Records provided
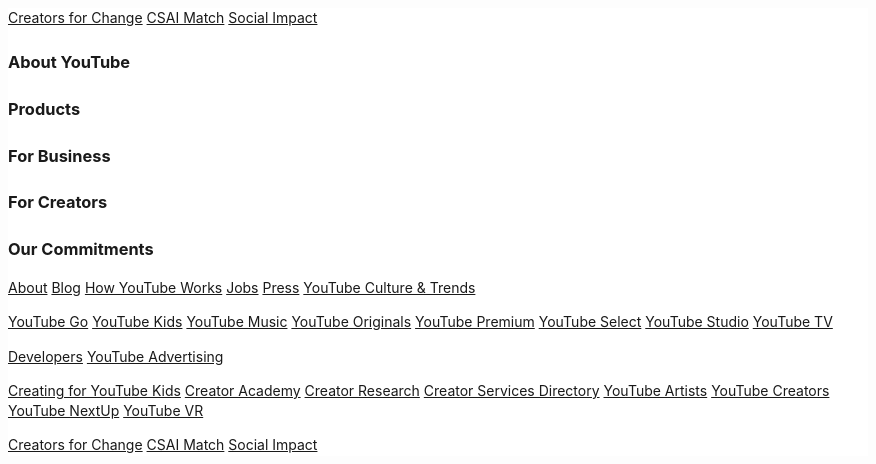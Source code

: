 
[Creators for Change](https://www.youtube.com/creators-for-change/) 
[CSAI Match](https://www.youtube.com/csai-match/) 
[Social Impact](https://socialimpact.youtube.com/) 




### About YouTube


### Products


### For Business


### For Creators


### Our Commitments





[About](https://www.youtube.com/about/) 
[Blog](https://blog.youtube/) 
[How YouTube Works](https://www.youtube.com/howyoutubeworks/) 
[Jobs](https://www.youtube.com/jobs/) 
[Press](https://blog.youtube/press/) 
[YouTube Culture & Trends](https://www.youtube.com/trends/) 


[YouTube Go](https://www.youtubego.com/) 
[YouTube Kids](https://www.youtube.com/kids/) 
[YouTube Music](https://www.youtube.com/musicpremium) 
[YouTube Originals](https://www.youtube.com/channel/UCqVDpXKLmKeBU_yyt_QkItQ) 
[YouTube Premium](https://www.youtube.com/premium/) 
[YouTube Select](https://www.youtube.com/ads/youtube-select/) 
[YouTube Studio](https://studio.youtube.com/) 
[YouTube TV](https://tv.youtube.com/) 


[Developers](https://developers.google.com/youtube) 
[YouTube Advertising](https://www.youtube.com/ads/) 


[Creating for YouTube Kids](https://www.youtube.com/yt/family/) 
[Creator Academy](https://creatoracademy.youtube.com/page/home) 
[Creator Research](https://www.youtube.com/creatorresearch/) 
[Creator Services Directory](https://servicesdirectory.withyoutube.com/) 
[YouTube Artists](https://artists.youtube.com/) 
[YouTube Creators](https://www.youtube.com/creators/) 
[YouTube NextUp](https://www.youtube.com/nextup/) 
[YouTube VR](https://vr.youtube.com/) 


[Creators for Change](https://www.youtube.com/creators-for-change/) 
[CSAI Match](https://www.youtube.com/csai-match/) 
[Social Impact](https://socialimpact.youtube.com/)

Problem requirements
Search the entries above for the string "Social". Copy each line in which it appears.

Task response
[Social Impact](https://socialimpact.youtube.com/) 
[Social Impact](https://socialimpact.youtube.com/)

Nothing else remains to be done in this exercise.